--- Material provided Enclosed Below ---
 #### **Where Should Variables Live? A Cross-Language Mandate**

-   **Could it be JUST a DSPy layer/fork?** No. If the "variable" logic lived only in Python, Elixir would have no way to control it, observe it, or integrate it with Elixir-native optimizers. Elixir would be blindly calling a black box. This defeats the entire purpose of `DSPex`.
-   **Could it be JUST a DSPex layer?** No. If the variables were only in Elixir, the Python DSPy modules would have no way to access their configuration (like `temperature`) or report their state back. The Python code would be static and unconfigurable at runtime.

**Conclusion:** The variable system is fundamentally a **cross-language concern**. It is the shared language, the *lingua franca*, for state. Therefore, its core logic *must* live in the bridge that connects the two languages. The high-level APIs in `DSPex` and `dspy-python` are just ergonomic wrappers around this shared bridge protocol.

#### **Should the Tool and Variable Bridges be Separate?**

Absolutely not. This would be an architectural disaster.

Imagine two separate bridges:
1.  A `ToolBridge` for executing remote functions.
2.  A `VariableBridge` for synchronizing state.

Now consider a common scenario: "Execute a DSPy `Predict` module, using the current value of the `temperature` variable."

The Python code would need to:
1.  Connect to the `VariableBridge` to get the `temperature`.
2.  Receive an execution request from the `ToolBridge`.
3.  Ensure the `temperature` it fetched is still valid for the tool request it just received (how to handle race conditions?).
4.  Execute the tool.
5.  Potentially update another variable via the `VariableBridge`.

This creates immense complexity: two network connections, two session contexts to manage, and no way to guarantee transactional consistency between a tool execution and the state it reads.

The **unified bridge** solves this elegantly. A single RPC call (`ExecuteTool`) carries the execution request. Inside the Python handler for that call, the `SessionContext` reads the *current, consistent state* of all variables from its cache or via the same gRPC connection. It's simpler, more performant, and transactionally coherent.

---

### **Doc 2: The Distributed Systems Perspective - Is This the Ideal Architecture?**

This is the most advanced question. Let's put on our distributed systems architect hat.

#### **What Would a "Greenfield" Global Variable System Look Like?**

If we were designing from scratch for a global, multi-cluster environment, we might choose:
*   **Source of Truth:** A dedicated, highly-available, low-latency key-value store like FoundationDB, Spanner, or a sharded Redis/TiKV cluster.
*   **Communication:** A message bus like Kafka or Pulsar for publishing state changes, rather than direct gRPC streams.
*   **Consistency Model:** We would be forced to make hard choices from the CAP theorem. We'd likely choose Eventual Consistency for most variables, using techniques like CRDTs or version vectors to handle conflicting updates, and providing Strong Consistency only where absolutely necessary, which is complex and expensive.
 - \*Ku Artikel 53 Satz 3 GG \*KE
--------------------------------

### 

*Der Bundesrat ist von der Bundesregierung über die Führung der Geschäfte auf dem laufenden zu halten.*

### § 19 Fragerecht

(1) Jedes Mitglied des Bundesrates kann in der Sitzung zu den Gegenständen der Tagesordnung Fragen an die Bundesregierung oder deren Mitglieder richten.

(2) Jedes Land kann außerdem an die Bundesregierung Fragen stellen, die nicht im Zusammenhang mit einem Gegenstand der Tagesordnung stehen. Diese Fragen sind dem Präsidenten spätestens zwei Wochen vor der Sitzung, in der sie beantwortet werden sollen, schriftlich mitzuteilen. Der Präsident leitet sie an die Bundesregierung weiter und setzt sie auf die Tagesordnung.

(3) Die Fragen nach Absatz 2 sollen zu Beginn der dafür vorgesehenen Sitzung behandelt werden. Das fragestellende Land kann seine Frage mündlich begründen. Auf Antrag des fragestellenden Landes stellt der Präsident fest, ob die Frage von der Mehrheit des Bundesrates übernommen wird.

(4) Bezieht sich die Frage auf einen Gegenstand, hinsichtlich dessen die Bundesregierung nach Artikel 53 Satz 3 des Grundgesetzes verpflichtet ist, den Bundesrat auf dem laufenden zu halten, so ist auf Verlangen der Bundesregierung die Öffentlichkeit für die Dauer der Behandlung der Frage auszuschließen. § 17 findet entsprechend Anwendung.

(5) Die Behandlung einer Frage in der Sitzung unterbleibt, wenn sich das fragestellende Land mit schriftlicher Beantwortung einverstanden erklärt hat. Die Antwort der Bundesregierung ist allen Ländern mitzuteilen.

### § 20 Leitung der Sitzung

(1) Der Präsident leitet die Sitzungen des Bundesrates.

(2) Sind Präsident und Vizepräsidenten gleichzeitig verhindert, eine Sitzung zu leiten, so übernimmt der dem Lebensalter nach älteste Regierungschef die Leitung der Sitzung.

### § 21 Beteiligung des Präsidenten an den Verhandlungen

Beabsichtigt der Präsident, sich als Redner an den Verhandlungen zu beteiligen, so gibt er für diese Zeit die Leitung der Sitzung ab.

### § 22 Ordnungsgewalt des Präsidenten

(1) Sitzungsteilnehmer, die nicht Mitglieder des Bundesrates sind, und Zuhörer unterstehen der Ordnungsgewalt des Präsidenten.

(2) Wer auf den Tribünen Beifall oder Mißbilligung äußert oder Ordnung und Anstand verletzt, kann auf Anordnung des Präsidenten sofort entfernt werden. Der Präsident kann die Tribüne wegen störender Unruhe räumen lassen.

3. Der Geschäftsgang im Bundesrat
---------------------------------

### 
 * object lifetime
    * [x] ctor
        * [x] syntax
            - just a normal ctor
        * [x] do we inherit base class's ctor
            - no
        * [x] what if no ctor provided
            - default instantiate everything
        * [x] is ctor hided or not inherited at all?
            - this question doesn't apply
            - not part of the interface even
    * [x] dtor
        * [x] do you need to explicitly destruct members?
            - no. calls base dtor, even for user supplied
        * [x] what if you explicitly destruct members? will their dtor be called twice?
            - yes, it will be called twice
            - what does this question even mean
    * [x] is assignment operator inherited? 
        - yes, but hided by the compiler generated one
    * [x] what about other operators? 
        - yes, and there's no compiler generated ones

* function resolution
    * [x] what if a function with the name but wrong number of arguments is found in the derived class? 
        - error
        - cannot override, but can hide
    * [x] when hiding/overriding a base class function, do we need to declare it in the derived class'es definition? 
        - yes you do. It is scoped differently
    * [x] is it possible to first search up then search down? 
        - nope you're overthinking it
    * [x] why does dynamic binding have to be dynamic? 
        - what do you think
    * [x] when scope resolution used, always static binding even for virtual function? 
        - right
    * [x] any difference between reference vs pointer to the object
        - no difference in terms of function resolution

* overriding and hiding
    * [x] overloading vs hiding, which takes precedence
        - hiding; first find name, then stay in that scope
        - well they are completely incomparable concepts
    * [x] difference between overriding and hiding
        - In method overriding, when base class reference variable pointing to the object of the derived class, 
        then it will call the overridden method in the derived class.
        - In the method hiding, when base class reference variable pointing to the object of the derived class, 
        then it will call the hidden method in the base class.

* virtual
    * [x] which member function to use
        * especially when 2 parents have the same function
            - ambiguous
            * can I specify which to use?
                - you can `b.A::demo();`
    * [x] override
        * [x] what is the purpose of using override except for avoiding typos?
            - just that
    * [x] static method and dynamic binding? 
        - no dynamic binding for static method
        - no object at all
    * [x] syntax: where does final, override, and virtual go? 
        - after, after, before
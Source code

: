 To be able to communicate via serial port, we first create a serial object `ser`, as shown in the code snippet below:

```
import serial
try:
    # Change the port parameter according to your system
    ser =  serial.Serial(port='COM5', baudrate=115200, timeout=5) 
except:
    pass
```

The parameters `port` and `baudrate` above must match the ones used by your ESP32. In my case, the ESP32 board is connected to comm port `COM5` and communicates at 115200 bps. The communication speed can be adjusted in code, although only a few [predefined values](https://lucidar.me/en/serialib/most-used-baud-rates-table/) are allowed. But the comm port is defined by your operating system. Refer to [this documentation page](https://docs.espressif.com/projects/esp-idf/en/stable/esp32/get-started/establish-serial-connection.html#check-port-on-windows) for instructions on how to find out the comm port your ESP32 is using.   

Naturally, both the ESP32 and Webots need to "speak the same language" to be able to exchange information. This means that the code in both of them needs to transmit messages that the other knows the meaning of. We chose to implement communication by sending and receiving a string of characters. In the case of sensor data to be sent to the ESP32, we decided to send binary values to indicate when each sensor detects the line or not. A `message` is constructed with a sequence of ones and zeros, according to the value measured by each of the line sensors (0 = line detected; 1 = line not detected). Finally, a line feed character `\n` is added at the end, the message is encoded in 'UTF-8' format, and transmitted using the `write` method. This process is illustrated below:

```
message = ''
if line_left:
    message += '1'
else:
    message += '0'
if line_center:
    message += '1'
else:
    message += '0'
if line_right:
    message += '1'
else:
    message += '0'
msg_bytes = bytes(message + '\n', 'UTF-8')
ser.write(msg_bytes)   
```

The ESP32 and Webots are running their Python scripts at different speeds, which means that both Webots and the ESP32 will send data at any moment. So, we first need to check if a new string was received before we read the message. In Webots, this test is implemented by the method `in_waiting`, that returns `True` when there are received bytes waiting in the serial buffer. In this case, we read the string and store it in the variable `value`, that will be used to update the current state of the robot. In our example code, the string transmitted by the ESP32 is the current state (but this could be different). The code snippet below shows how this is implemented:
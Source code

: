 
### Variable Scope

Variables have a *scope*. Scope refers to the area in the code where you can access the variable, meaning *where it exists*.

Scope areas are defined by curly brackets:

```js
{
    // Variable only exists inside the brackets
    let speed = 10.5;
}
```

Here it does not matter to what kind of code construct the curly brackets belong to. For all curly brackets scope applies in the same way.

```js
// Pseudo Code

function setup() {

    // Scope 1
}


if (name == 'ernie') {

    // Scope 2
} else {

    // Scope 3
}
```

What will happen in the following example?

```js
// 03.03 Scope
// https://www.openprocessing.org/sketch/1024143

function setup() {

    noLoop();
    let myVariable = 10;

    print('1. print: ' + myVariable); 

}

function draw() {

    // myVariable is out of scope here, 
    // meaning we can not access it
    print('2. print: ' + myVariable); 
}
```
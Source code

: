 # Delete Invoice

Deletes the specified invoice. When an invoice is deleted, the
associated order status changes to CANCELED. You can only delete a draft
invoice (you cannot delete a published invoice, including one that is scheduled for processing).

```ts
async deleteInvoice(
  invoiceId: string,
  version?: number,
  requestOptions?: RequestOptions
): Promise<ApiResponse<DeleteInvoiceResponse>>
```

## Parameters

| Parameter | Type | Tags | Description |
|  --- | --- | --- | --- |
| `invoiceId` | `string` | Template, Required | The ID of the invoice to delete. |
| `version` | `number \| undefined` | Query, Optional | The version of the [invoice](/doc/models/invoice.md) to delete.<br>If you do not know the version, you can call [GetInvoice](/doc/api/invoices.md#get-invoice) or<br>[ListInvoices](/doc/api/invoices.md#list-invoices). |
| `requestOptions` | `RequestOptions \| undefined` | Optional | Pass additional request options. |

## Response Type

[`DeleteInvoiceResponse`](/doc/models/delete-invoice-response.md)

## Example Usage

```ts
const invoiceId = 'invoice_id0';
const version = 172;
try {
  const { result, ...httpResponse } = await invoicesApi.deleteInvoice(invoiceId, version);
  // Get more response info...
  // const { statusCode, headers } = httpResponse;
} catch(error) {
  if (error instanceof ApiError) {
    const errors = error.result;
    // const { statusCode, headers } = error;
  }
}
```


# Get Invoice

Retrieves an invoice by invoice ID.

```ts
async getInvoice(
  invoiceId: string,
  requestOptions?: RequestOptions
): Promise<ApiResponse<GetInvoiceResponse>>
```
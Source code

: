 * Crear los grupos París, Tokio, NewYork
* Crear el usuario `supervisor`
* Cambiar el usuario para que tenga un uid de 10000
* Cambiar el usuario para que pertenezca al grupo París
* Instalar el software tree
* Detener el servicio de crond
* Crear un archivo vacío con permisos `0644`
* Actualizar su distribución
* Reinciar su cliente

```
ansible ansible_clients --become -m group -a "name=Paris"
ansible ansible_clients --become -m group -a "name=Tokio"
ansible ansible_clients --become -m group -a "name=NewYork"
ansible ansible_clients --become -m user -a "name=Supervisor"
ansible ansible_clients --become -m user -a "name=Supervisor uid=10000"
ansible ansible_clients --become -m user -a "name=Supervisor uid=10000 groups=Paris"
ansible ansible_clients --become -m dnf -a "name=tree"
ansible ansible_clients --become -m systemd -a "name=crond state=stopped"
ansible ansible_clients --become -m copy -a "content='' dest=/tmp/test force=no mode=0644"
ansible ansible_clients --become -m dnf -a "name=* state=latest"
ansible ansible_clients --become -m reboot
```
--- End of Enclosed Material provided ---
### What needs to be done
In the entries above, one line contains "about other operators?" and another contains "- well they". Reproduce exactly those two lines and the lines between them, nothing else.

### Task solution
    * [x] what about other operators? 
        - yes, and there's no compiler generated ones

* function resolution
    * [x] what if a function with the name but wrong number of arguments is found in the derived class? 
        - error
        - cannot override, but can hide
    * [x] when hiding/overriding a base class function, do we need to declare it in the derived class'es definition? 
        - yes you do. It is scoped differently
    * [x] is it possible to first search up then search down? 
        - nope you're overthinking it
    * [x] why does dynamic binding have to be dynamic? 
        - what do you think
    * [x] when scope resolution used, always static binding even for virtual function? 
        - right
    * [x] any difference between reference vs pointer to the object
        - no difference in terms of function resolution

* overriding and hiding
    * [x] overloading vs hiding, which takes precedence
        - hiding; first find name, then stay in that scope
        - well they are completely incomparable concepts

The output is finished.